He told police he had gone to a South Salt Lake business to “collect a debt” with an acquaintance, then tried to flee in a car when the police showed up.
But he claims he didn’t know that as he sat in the passenger seat as they sped away in a black Chevrolet Impala, they had hit a police officer.
He felt the impact, Jeffrey Black told police, but he thought it was a mailbox.
South Salt Lake Police Officer David Romrell died that Saturday evening from injuries he sustained after he was hit by the Impala.
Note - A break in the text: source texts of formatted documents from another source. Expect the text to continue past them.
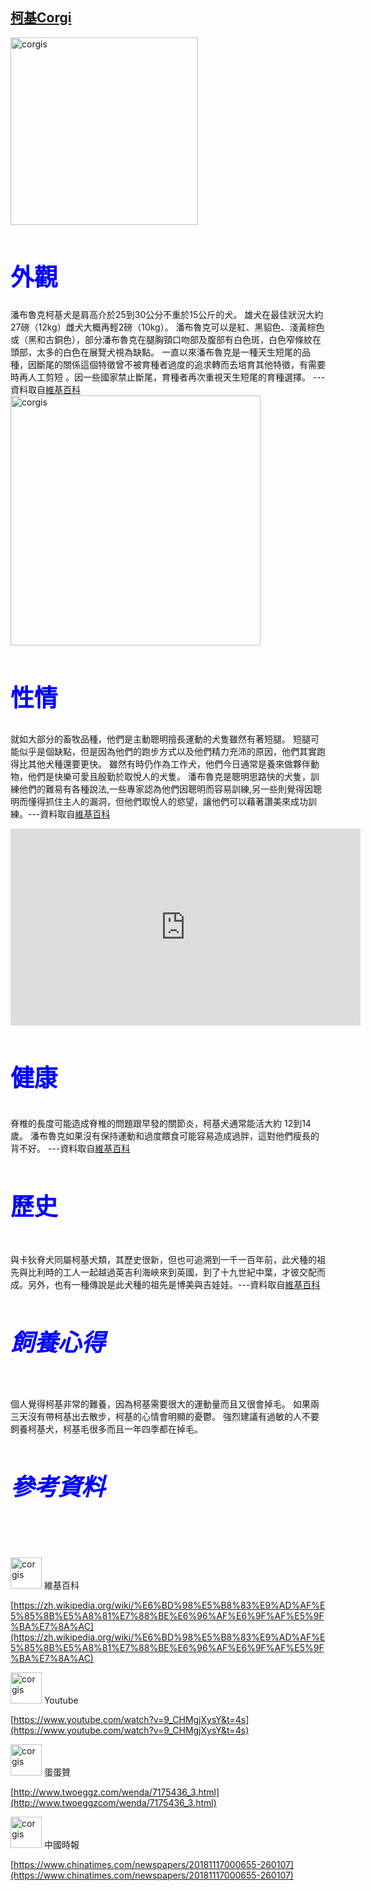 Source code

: ##    [柯基Corgi](https://zh.wikipedia.org/wiki/%E6%BD%98%E5%B8%83%E9%AD%AF%E5%85%8B%E5%A8%81%E7%88%BE%E6%96%AF%E6%9F%AF%E5%9F%BA%E7%8A%AC)
<style>
  .smaller-image {
    width: 300px;
  }
  .bigger-image{
    width: 400px;
  }
  .smallest-image{
    width: 50px;
  }
</style>
<img class="smaller-image" src="https://img.chinatimes.com/newsphoto/2018-11-17/656/b13a00_p_05_02.jpg" alt="corgis">

<h1 style="color: blue; font-weight: bold;font-size:1cm">外觀</h1>

潘布魯克柯基犬是肩高介於25到30公分不重於15公斤的犬。 雄犬在最佳狀況大約27磅（12kg）雌犬大概再輕2磅（10kg）。
潘布魯克可以是紅、黑貂色、淺黃棕色或（黑和古銅色），部分潘布魯克在腿胸頸口吻部及腹部有白色斑，白色窄條紋在頭部，太多的白色在展覽犬視為缺點。
一直以來潘布魯克是一種天生短尾的品種，因斷尾的關係這個特徵曾不被育種者過度的追求轉而去培育其他特徵，有需要時再人工剪短 。因一些國家禁止斷尾，育種者再次重視天生短尾的育種選擇。
---資料取自[維基百科](https://zh.wikipedia.org/wiki/%E6%BD%98%E5%B8%83%E9%AD%AF%E5%85%8B%E5%A8%81%E7%88%BE%E6%96%AF%E6%9F%AF%E5%9F%BA%E7%8A%AC)
<img class="bigger-image" src="http://p3.pstatp.com/large/5fef00064c18030338ba" alt="corgis">

<h2 style="color: blue; font-weight: bold;font-size:1cm">性情</h2>

就如大部分的畜牧品種，他們是主動聰明擅長運動的犬隻雖然有著短腿。
短腿可能似乎是個缺點，但是因為他們的跑步方式以及他們精力充沛的原因，他們其實跑得比其他犬種還要更快。
雖然有時仍作為工作犬，他們今日通常是養來做夥伴動物，他們是快樂可愛且殷勤於取悅人的犬隻。
潘布魯克是聰明思路快的犬隻，訓練他們的難易有各種說法,一些專家認為他們因聰明而容易訓練,另一些則覺得因聰明而懂得抓住主人的漏洞，但他們取悅人的慾望，讓他們可以藉著讚美來成功訓練。---資料取自[維基百科](https://zh.wikipedia.org/wiki/%E6%BD%98%E5%B8%83%E9%AD%AF%E5%85%8B%E5%A8%81%E7%88%BE%E6%96%AF%E6%9F%AF%E5%9F%BA%E7%8A%AC)
<iframe width="560" height="315" src="https://www.youtube.com/embed/9_CHMgjXysY" frameborder="0" allow="accelerometer; autoplay; encrypted-media; gyroscope; picture-in-picture" allowfullscreen></iframe>
<h3 style="color: blue; font-weight: bold;font-size:1cm">健康</h3>

脊椎的長度可能造成脊椎的問題跟早發的關節炎，柯基犬通常能活大約 12到14歲。
潘布魯克如果沒有保持運動和過度餵食可能容易造成過胖，這對他們瘦長的背不好。
---資料取自[維基百科](https://zh.wikipedia.org/wiki/%E6%BD%98%E5%B8%83%E9%AD%AF%E5%85%8B%E5%A8%81%E7%88%BE%E6%96%AF%E6%9F%AF%E5%9F%BA%E7%8A%AC)

<h4 style="color: blue; font-weight: bold;font-size:1cm">歷史</h4>

與卡狄脊犬同屬柯基犬類，其歷史很新，但也可追溯到一千一百年前，此犬種的祖先與比利時的工人一起越過英吉利海峽來到英國，到了十九世紀中葉，才彼交配而成。另外，也有一種傳說是此犬種的祖先是博美與吉娃娃。---資料取自[維基百科](https://zh.wikipedia.org/wiki/%E6%BD%98%E5%B8%83%E9%AD%AF%E5%85%8B%E5%A8%81%E7%88%BE%E6%96%AF%E6%9F%AF%E5%9F%BA%E7%8A%AC)

<h5 style="color: blue; font-weight: bold;font-size:1cm">飼養心得</h5>

個人覺得柯基非常的難養，因為柯基需要很大的運動量而且又很會掉毛。
如果兩三天沒有帶柯基出去散步，柯基的心情會明顯的憂鬱。
強烈建議有過敏的人不要飼養柯基犬，柯基毛很多而且一年四季都在掉毛。
<h6 style="color: blue; font-weight: bold;font-size:1cm">參考資料</h6>

<img class="smallest-image" src="https://upload.wikimedia.org/wikipedia/commons/thumb/a/a0/Wikipedia-logo-v2-zh.svg/220px-Wikipedia-logo-v2-zh.svg.png" alt="corgis">
維基百科

[https://zh.wikipedia.org/wiki/%E6%BD%98%E5%B8%83%E9%AD%AF%E5%85%8B%E5%A8%81%E7%88%BE%E6%96%AF%E6%9F%AF%E5%9F%BA%E7%8A%AC](https://zh.wikipedia.org/wiki/%E6%BD%98%E5%B8%83%E9%AD%AF%E5%85%8B%E5%A8%81%E7%88%BE%E6%96%AF%E6%9F%AF%E5%9F%BA%E7%8A%AC)

<img class="smallest-image" src="https://www.youtube.com/yts/img/yt_1200-vfl4C3T0K.png" alt="corgis">
Youtube 

[https://www.youtube.com/watch?v=9_CHMgjXysY&t=4s](https://www.youtube.com/watch?v=9_CHMgjXysY&t=4s)

<img class="smallest-image" src="http://www.twoeggz.com/res/images/logo.png" alt="corgis">
蛋蛋贊

[http://www.twoeggz.com/wenda/7175436_3.html](http://www.twoeggzcom/wenda/7175436_3.html)

<img class="smallest-image" src="https://img.chinatimes.com/newsphoto/2016-06-08/Clipping/20160608003186_636009832151288289.png" alt="corgis">
中國時報 

[https://www.chinatimes.com/newspapers/20181117000655-260107](https://www.chinatimes.com/newspapers/20181117000655-260107)
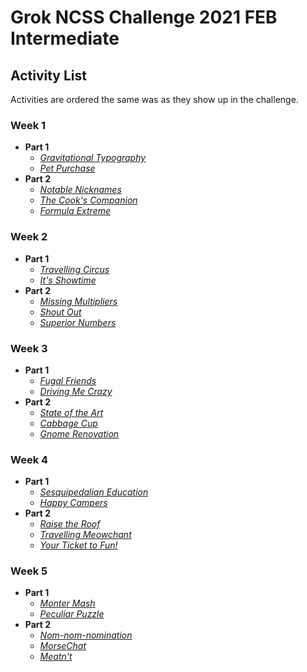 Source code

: # Grok NCSS Challenge 2021 FEB Intermediate

## Activity List
Activities are ordered the same was as they show up in the challenge.

### Week 1
- **Part 1**
    - [*Gravitational Typography*](Week-1/Gravitational-Typography/readme.md)
    - [*Pet Purchase*](Week-1/Pet-Purchase/readme.md)
- **Part 2**
    - [*Notable Nicknames*](Week-1/Notable-Nicknames/readme.md)
    - [*The Cook's Companion*](Week-1/The-Cooks-Companion/readme.md)
    - [*Formula Extreme*](Week-1/Formula-Extreme/readme.md)

### Week 2
- **Part 1**
    - [*Travelling Circus*](Week-2/Travelling-Circus/readme.md)
    - [*It's Showtime*](Week-2/Its-Showtime/readme.md)
- **Part 2**
    - [*Missing Multipliers*](Week-2/Missing-Multipliers/readme.md)
    - [*Shout Out*](Week-2/Shout-Out/readme.md)
    - [*Superior Numbers*](Week-2/Superior-Numbers/readme.md)

### Week 3
- **Part 1**
    - [*Fugal Friends*](Week-3/Fugal-Friends/readme.md)
    - [*Driving Me Crazy*](Week-3/Driving-Me-Crazy/readme.md)
- **Part 2**
    - [*State of the Art*](Week-3/State-of-the-Art/readme.md)
    - [*Cabbage Cup*](Week-3/Cabbage-Cup/readme.md)
    - [*Gnome Renovation*](Week-3/Gnome-Renovation/readme.md)

### Week 4
- **Part 1**
    - [*Sesquipedalian Education*](Week-4/Sesquipedalian-Education)
    - [*Happy Campers*](Week-4/Happy-Campers)
- **Part 2**
    - [*Raise the Roof*](Week-4/Raise-the-Roof)
    - [*Travelling Meowchant*](Week-4/Travelling-Meowchant)
    - [*Your Ticket to Fun!*](Week-4/Your-Ticket-to-Fun)

### Week 5
- **Part 1**
    - [*Monter Mash*](Week-5/Monster-Mash)
    - [*Peculiar Puzzle*](Week-5/Peculiar-Puzzle)
- **Part 2**
    - [*Nom-nom-nomination*](Week-5/Nom-nom-nomination)
    - [*MorseChat*](Week-5/MorseChat)
    - [*Meatn't*](Week-5/Meatn't)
The driver, 31-year-old Felix Calata, was also killed that night after police officers opened fire after he hit Romrell.
Though he claims he didn’t know they hit a police officer, Black could now face the same penalties as if he had been behind the wheel himself.
The 43-year-old man was arrested Monday and booked into jail on suspicion of a number of charges, including aggravated murder, burglary, obstruction of justice and failure to stop for police.
No criminal charges have been filed as of Tuesday morning, and it’s not clear what police believe Black did that implicated him in Romrell’s death.
Romrell and his partner had responded to a report of a burglary late Saturday afternoon at a business complex at 3575 S. West Temple when they confronted Calata and Black.
Black later told police that he heard the officers yell for them to stop, according to a probable cause affidavit filed with the jail.
As he sat in the passenger seat, Black said he heard Calata say, “F--- it,” then accelerate the car and drive toward the police officers to try to get away.
After the vehicle struck Romrell, Calata kept driving as police fired toward them.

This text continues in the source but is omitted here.